NDLR : un grand merci à notre ami Gilles Moreaux qui bien voulu nous apporter son témoignage et se faire le chroniqueur d'un soir du Cercle Jean Moulin.
Il était près de 21 h lorsque comme de nombreux français je vivais en direct la décision de la cours de justice Mexicaine. Je dois avouer que je ne pouvais imaginer cette décision et c'est avec émotion, que j'écoutais le président déclarer "amparo directo con liberacion immédiat". A ces mots je savais que tout allait se terminer pour Florence, son histoire avec la justice mexicaine était terminée.
J'ai connu Florence, du moins son histoire, lorsque j'étais moi-même en prison à Puebla dan ce même pays ;suite à ma demande faite contre le ministère public pour torture physique, mon affaire avait attiré des journalistes . L'une d'entre eux,Anne Vigna me fit passer son livre "Peines Mexicaines". Dans cet ouvrage elle retraçait les histoires de nombreux cas d'injustice au Mexique et notamment celui de Florence Cassez. Rapidement par journalistes interposés, nous apprîmes à nous connaître. Certes elle était condamnée à 60 ans, ce qui n'était pas mon cas, mais la douleur de l'injustice nous donnait des points communs. Nous décidâmes de ne pas mêler les deux affaires car les lignes de défense étaient différentes. Je compris rapidement que faire la "une" des journaux était important ,mais se taire et faire silence allait assurer ma liberté.
Mes 11 mois de détention inhumaine m'ont permis de comprendre beaucoup de chose et jusqu'à ces quelques lignes j'ai toujours décidé de me taire. Anne, ainsi que que Téodore seront les seules à suivre mes pas hors de la prison. Quelques jours après ma sortie, je rencontrais Florence Cassez dans sa prison pour des moments particuliers qui resterons secrets. Le plus intense reste mon départ de la prison. Pour la première fois je disais "au revoir" mais c'était moi qui sortait de ce lieu de tourment.
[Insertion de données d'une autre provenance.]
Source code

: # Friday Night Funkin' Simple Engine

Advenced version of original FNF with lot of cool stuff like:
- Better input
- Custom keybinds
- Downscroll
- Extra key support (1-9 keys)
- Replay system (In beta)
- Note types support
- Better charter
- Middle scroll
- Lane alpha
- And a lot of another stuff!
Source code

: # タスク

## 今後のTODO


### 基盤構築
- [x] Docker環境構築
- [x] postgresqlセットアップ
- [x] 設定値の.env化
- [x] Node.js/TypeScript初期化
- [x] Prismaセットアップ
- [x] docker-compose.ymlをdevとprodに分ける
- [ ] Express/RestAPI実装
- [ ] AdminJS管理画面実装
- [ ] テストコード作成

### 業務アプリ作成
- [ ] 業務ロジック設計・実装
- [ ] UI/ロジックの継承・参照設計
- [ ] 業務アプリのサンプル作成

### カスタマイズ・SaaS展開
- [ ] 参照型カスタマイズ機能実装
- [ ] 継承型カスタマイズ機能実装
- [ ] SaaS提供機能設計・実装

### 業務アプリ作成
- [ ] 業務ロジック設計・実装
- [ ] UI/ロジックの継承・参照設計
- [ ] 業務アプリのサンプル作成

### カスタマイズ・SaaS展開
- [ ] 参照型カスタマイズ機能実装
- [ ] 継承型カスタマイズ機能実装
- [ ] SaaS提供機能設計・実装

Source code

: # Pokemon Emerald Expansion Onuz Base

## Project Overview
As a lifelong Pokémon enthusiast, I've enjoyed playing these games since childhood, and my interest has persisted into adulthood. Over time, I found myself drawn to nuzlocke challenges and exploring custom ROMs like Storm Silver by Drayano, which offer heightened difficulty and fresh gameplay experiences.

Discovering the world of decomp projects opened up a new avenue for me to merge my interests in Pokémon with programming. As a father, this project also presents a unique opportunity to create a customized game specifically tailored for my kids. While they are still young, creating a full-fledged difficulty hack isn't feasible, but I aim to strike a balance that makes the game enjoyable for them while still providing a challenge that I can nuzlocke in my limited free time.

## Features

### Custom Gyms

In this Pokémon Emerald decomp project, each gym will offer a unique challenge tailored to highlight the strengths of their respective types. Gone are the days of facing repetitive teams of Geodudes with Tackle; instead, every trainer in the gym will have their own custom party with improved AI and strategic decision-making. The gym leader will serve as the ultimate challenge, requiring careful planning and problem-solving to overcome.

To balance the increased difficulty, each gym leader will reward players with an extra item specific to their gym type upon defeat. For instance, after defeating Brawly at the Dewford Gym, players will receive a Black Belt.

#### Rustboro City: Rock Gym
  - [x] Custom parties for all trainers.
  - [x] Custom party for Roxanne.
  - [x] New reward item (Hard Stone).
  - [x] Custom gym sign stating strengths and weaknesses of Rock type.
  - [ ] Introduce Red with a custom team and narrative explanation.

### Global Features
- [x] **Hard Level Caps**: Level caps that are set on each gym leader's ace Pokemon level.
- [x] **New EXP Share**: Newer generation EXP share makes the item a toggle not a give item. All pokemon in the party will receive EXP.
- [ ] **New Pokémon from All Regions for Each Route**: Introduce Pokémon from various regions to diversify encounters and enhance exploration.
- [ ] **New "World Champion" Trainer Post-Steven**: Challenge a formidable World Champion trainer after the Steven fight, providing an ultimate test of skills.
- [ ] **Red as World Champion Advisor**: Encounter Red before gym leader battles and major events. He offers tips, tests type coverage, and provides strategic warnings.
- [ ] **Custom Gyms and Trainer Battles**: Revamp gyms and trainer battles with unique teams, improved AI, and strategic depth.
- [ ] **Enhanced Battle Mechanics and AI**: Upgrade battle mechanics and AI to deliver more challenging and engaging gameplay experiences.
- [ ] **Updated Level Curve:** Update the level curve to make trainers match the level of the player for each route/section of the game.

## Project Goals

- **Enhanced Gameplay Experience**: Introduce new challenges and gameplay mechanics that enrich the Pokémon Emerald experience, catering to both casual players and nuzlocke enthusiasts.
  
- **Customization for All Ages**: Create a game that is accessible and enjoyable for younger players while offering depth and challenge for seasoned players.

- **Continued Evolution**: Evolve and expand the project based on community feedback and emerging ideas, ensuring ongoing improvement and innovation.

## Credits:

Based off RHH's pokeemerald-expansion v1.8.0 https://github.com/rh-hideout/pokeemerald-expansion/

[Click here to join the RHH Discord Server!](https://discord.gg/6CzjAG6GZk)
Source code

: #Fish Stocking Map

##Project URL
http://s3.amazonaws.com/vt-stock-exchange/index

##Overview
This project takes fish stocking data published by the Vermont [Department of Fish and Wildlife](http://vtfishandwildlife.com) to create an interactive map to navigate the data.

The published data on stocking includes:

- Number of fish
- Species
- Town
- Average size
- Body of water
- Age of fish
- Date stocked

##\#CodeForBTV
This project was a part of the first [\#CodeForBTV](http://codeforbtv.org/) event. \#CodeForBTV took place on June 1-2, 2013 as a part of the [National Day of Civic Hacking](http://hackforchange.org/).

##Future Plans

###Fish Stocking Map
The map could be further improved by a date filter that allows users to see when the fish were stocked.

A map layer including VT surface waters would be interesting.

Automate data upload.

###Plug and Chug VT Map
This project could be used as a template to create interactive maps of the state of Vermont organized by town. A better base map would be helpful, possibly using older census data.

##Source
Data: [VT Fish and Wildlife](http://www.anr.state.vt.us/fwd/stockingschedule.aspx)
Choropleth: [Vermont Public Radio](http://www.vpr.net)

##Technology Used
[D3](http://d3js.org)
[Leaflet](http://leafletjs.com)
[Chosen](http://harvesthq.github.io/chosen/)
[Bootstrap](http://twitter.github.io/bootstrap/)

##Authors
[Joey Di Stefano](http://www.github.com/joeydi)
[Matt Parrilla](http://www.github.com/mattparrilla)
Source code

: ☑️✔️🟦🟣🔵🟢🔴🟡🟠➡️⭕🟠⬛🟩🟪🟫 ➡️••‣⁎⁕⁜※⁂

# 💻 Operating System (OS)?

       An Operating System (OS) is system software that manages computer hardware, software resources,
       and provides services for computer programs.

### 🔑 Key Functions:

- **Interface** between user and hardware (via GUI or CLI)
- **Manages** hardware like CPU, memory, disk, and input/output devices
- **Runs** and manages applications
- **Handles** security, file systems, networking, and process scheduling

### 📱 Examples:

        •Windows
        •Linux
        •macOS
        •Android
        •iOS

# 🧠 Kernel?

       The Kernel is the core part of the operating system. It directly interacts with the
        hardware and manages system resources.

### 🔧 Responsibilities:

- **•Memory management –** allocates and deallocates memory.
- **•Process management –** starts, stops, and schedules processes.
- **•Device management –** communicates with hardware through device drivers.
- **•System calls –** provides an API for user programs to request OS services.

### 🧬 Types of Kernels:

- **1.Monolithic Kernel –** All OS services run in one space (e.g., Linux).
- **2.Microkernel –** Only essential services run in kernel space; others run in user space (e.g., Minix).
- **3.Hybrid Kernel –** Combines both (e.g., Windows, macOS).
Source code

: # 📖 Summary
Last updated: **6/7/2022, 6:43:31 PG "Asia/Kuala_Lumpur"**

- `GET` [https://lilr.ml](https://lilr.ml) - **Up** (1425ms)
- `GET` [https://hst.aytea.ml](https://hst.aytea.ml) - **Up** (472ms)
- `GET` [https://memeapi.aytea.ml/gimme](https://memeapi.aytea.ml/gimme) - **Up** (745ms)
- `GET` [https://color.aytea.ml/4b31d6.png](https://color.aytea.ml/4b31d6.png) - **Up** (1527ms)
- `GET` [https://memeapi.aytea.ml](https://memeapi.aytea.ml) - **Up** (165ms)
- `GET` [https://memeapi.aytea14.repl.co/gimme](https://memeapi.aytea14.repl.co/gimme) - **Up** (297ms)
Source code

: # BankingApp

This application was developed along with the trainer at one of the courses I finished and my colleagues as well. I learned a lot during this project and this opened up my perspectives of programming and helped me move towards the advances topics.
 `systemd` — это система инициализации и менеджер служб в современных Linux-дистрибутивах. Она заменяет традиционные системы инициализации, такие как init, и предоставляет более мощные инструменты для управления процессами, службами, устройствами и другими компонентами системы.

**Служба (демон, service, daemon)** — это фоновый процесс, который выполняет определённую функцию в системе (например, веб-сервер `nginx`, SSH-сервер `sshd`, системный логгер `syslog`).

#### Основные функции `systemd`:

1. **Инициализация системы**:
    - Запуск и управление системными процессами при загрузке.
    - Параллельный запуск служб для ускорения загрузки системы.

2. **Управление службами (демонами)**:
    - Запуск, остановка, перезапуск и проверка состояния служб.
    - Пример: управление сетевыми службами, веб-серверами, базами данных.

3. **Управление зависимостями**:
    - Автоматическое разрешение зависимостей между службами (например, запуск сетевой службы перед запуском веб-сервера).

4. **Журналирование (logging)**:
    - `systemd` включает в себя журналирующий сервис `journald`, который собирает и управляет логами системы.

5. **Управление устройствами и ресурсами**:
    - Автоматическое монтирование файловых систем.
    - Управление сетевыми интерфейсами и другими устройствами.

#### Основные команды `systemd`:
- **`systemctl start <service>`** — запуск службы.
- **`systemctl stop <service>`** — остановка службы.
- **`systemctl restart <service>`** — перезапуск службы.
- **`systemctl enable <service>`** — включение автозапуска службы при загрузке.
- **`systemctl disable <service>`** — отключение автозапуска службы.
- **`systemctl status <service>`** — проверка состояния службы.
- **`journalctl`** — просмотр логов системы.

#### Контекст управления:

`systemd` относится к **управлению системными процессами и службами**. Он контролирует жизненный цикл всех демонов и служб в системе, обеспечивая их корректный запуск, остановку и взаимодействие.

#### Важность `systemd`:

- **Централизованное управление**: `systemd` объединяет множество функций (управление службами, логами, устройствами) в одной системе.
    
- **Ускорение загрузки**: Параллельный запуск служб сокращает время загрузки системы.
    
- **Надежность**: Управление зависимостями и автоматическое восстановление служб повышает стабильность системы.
Je visitais plusieurs fois Florence avant mon retour pour la France.
Je pense être un des seuls, peut- être le seul à comprendre et imaginer ses sentiments lorsqu'elle a appris sa libération. Il est très difficile de l'expliquer car c'est un mélange de" joie, de peine et de vide." Sept années sans pouvoir marcher libre, sans pouvoir acheter un pain au chocolat et boire un verre de vin. Je suis certain que ce qu'elle désire le plus ardemment est de redevenir une personne comme vous et moi.
Bien sur, les commentateurs ne manqueront pas de la questionner pour savoir :" êtes vous vraiment innocente ? " Cet oeil de Caîn la suivra jusqu'à la fin de sa vie et peut être au delà. Pour ma part, je me réjouis de la voir rentrer chez elle et j'imagine le doux plaisir de sa mère :tenir à nouveau sa fille dans ses bras.
Pourtant derrière mon écran, je ne peux oublier les crimes commis par cette bande, les milliers de mexicains torturés dans les prisons mexicaines, non plus les centaines de français oubliés par nos consulats. Aussi je reste triste de voir les médias donner tant d'intérêt seulement à "ce cas", et oublier les autres. C'est pour cela que je suis resté dans le silence par respect pour eux et par honte, moi à l'extérieur et eux toujours prisonniers .
De plus notre monde change ,et mon histoire qui ne reste comme celui de Florence ,qu'un fait divers ,est bien moins important comparé aux millions de nos compatriotes qui luttent pour donner à manger à leurs enfants. Notre société n'est elle pas en train de se perdre ? Ma lutte après mon histoire ,je préfère la dédier dans le silence à mon pays.
Tout comme toi Florence, nous ne pourrons jamais oublier l'envie de fermer les yeux lorsque tout semble contre nous, mais pour toi , j'espère que le pouvoir que te donnent les médias te servira pour une cause juste.